The documentary about my grandpa is coming out in less than a month! I’m so excited!!!
I’ve talked about this on my blog before, but my grandfather was a clinical psychologist. He worked in the Utah State Penitentiary in the 60’s, 70’s, and 80’s. He was working there when Ted Bundy was incarcerated in Utah for the attempted kidnapping of Carol DaRonch. He had already been convicted, so now it came down to whether he should do hard time or go to rehab. So my grandpa and a couple of other psychologists did a 90-day evaluation on Ted. They ran all sorts of tests and assessments, and at the end of the three months, they determined for the courts that Ted Bundy was in fact capable of violence. So he got a prison number and a longer sentence.

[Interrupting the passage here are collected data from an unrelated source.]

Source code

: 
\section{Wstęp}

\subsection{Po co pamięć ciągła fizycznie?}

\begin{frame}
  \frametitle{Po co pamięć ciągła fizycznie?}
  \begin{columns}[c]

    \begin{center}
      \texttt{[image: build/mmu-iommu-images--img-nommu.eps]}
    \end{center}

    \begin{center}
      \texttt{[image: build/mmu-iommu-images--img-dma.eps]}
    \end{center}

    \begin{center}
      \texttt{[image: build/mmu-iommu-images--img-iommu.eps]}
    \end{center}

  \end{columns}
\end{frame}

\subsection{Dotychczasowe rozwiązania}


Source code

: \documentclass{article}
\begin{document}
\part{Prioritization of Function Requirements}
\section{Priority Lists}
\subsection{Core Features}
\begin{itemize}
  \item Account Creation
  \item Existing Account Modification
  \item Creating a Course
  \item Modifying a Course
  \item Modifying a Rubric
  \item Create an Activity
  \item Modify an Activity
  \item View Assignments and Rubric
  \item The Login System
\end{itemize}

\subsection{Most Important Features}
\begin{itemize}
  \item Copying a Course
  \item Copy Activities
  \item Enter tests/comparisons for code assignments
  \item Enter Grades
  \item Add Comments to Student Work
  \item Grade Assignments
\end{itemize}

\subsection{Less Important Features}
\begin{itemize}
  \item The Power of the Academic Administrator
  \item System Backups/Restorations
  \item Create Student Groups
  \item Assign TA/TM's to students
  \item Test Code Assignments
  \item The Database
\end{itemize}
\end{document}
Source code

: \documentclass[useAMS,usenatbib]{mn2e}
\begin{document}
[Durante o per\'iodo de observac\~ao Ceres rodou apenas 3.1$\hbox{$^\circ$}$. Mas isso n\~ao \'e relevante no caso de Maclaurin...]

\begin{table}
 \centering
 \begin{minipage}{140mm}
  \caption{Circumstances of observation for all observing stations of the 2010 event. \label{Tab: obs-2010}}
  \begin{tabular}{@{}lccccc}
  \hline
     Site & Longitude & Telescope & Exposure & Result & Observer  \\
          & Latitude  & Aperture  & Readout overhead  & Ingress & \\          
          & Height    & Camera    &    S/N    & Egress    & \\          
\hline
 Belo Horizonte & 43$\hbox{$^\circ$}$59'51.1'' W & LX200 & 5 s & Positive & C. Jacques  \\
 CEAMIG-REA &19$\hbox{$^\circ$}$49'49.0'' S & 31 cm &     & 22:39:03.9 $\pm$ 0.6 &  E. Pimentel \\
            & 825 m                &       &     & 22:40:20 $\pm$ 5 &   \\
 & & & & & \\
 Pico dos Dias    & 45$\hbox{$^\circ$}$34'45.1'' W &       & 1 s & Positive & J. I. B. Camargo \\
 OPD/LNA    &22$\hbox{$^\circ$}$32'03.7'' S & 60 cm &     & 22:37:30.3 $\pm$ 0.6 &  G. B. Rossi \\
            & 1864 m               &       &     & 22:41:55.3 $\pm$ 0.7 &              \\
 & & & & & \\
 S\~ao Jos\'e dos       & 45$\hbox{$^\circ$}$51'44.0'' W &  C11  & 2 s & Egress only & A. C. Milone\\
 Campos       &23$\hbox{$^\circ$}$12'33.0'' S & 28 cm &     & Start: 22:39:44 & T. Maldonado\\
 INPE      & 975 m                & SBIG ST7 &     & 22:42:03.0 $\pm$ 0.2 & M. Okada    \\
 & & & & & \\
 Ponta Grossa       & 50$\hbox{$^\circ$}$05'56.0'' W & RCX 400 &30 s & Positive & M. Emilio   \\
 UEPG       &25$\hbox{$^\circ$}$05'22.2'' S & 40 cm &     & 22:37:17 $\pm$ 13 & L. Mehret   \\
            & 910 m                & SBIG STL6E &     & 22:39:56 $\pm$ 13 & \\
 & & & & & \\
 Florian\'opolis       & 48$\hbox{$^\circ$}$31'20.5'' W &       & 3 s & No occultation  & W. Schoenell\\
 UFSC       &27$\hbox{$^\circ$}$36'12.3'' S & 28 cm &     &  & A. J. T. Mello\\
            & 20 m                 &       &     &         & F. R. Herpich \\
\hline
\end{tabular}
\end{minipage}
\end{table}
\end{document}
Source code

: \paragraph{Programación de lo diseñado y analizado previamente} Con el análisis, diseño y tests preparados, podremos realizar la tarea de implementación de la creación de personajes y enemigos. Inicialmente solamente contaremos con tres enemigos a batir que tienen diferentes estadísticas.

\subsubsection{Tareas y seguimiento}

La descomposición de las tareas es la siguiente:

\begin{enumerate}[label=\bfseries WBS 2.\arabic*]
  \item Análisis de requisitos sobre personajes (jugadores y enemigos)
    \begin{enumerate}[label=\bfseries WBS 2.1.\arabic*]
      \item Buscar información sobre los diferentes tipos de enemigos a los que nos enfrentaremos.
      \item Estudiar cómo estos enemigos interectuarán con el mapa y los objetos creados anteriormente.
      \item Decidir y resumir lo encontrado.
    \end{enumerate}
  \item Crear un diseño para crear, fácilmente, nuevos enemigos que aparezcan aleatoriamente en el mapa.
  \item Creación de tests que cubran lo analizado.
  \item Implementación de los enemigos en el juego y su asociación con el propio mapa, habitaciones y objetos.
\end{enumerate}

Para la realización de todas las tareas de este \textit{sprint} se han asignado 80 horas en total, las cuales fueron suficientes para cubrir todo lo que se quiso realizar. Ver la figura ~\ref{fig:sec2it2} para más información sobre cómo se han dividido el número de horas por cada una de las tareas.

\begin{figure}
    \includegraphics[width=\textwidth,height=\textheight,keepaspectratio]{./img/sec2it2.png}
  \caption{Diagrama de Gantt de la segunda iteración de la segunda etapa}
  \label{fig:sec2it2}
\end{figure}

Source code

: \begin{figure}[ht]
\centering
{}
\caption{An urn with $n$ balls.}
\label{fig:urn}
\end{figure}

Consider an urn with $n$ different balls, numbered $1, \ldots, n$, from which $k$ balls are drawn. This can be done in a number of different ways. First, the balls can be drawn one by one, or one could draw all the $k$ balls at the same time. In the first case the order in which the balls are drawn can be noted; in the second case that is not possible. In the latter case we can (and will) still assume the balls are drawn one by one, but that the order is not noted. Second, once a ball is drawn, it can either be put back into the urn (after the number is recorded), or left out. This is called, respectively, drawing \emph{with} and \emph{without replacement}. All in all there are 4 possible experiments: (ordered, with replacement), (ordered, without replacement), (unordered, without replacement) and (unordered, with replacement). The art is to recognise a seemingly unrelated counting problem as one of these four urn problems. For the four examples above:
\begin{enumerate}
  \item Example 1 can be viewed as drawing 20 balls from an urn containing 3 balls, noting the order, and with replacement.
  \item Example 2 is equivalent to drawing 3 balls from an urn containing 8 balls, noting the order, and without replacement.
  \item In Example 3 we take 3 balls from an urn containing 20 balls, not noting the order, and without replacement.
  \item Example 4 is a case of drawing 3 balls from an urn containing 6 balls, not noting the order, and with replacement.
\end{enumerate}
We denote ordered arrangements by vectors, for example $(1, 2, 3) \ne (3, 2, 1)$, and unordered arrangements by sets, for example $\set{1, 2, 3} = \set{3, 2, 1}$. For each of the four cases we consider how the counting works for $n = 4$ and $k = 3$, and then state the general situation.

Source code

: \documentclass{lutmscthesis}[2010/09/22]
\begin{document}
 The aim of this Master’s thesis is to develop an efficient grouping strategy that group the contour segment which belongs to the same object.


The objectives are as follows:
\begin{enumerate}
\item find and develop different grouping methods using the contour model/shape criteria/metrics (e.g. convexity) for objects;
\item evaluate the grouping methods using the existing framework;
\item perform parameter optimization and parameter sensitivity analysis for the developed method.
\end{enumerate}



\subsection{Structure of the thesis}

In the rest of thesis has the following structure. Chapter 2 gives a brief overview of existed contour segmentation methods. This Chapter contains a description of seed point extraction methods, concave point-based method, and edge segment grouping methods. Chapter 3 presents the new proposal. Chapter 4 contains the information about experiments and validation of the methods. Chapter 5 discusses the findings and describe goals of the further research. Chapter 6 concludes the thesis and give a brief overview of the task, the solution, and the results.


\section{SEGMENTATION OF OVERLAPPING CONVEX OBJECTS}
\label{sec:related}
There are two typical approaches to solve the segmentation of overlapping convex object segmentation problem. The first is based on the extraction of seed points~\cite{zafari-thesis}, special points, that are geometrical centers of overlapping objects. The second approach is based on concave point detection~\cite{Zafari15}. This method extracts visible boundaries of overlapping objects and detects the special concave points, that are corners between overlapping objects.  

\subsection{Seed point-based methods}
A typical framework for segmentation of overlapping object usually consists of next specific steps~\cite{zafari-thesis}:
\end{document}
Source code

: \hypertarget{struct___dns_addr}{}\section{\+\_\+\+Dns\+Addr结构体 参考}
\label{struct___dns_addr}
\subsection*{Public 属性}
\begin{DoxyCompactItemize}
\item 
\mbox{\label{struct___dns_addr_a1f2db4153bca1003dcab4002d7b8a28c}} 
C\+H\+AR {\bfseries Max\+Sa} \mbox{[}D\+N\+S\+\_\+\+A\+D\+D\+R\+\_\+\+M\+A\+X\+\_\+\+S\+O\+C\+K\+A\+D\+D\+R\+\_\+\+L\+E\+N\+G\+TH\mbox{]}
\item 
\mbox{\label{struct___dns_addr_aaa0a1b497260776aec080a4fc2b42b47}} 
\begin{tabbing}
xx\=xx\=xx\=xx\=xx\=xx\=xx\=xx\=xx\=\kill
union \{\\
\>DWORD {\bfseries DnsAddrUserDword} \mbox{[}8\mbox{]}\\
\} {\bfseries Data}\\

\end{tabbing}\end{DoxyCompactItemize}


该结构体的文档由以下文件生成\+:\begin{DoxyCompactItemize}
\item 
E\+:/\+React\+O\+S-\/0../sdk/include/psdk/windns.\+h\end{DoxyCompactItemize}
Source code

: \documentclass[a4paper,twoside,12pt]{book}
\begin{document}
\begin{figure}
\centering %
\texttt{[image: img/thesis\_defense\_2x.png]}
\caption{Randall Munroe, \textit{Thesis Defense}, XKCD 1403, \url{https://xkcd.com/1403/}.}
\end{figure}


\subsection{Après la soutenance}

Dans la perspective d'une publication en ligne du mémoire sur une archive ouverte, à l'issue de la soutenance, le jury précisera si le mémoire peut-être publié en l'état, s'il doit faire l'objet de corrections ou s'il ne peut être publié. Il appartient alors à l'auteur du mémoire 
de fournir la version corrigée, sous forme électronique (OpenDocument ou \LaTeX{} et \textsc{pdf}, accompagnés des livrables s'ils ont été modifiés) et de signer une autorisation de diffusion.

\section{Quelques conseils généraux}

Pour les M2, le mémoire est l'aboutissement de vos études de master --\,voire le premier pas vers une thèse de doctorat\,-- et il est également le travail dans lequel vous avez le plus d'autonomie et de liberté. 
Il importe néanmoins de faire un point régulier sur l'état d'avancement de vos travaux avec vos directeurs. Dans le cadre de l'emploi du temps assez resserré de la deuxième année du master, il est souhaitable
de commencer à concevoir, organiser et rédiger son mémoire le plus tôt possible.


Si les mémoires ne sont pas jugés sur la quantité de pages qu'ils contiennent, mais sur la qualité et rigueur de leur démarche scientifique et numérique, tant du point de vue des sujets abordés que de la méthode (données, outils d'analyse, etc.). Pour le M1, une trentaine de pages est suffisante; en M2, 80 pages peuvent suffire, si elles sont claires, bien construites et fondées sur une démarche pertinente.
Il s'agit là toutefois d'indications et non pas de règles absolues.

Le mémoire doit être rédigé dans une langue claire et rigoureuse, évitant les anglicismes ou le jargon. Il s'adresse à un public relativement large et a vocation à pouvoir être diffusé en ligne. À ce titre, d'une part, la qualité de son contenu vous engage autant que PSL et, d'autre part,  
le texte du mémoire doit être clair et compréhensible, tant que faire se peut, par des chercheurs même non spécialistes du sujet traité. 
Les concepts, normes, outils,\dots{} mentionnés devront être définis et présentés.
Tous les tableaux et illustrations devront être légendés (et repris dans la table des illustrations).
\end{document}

When Colorado came down and accused Ted of a couple of murders, he asked my grandpa “Al, do you think I killed those girls?”
My grandpa thought for a minute, then said “I don’t know, Ted. But if you did, I think you’ll do it again.”
Prior to this, no one knew that Ted Bundy was a serial killer. And since he became so notorious, my grandpa did a lot of research, and eventually published a book about his findings. That book is I’m Not Guilty: The Case of Ted Bundy. Grandpa went on to publish three more books, one about Bundy and two about other serial killers he interviewed over the years. And it was phenomenal. No one was actually talking about the psychology of how a person becomes a serial killer. No one was talking about the choices they make, or the addiction to fantasy that goads them further into the darkness. My grandpa was the first.
My grandpa was a revolutionary, and none of our family knew it. When he was doing the 90-day evaluation of Ted Bundy, he called Ted’s family, neighbors, and ex-girlfriends– and no one had thought to do that before! I always thought it was common sense to call the people close to a criminal suspect! My grandpa believed that everyone, even psychopaths, started out good, and that serial killers chose to go down dark paths until there was no turning back, where other people were still firmly entrenched in “well, he’s just born evil” or “he was abused, so of course he turned out bad”.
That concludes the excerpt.